* **Task instructions**: Extract, without alteration, each line from the start of the listing to the line bearing "# Guide-level explanation".

* **Records to use**:

┄┄┄┄┄┄

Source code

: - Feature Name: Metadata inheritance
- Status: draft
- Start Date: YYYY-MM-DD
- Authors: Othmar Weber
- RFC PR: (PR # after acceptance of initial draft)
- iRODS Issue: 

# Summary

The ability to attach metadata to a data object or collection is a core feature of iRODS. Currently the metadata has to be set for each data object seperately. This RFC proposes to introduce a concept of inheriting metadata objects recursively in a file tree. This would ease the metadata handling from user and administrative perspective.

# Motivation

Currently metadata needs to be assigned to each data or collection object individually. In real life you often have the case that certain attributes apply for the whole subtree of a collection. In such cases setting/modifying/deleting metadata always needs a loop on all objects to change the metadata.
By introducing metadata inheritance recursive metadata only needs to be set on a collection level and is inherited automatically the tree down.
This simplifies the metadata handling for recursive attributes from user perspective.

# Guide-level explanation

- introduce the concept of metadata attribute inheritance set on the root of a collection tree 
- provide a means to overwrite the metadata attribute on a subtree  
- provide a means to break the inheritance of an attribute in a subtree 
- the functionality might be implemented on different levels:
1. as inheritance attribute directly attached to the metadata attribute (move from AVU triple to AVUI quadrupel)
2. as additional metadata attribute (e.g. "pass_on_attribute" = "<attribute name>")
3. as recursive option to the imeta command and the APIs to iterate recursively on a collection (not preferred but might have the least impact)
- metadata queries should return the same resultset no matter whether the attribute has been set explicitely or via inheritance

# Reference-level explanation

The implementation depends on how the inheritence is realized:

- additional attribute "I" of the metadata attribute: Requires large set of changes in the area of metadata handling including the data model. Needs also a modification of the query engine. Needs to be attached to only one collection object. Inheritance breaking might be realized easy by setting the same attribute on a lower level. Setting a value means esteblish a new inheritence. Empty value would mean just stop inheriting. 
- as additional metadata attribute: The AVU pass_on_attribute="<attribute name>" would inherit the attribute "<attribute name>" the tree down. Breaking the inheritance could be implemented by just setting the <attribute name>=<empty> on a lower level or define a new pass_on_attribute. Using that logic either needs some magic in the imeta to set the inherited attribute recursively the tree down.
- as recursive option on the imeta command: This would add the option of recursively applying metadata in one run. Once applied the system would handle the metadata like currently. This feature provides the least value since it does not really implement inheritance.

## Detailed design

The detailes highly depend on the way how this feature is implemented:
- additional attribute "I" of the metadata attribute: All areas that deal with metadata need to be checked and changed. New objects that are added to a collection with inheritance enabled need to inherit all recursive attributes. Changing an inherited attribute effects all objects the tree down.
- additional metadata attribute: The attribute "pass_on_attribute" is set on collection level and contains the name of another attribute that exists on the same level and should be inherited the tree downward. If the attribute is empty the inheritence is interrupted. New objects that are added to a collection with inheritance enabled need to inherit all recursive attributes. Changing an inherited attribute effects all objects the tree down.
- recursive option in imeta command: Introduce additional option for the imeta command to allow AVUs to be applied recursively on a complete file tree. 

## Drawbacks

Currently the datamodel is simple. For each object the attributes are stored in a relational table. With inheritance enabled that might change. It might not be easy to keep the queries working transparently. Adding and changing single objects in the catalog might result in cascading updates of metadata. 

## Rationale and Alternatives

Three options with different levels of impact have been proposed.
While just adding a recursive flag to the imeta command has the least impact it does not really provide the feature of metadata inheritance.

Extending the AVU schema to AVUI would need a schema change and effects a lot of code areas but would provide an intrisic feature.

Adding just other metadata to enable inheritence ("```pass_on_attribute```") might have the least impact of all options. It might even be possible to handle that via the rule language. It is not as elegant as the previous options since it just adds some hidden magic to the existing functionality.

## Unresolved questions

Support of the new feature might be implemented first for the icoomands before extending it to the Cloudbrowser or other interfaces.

┄┄┄┄┄┄

* **Your solution**:
Source code

: - Feature Name: Metadata inheritance
- Status: draft
- Start Date: YYYY-MM-DD
- Authors: Othmar Weber
- RFC PR: (PR # after acceptance of initial draft)
- iRODS Issue: 

# Summary

The ability to attach metadata to a data object or collection is a core feature of iRODS. Currently the metadata has to be set for each data object seperately. This RFC proposes to introduce a concept of inheriting metadata objects recursively in a file tree. This would ease the metadata handling from user and administrative perspective.

# Motivation

Currently metadata needs to be assigned to each data or collection object individually. In real life you often have the case that certain attributes apply for the whole subtree of a collection. In such cases setting/modifying/deleting metadata always needs a loop on all objects to change the metadata.
By introducing metadata inheritance recursive metadata only needs to be set on a collection level and is inherited automatically the tree down.
This simplifies the metadata handling for recursive attributes from user perspective.

# Guide-level explanation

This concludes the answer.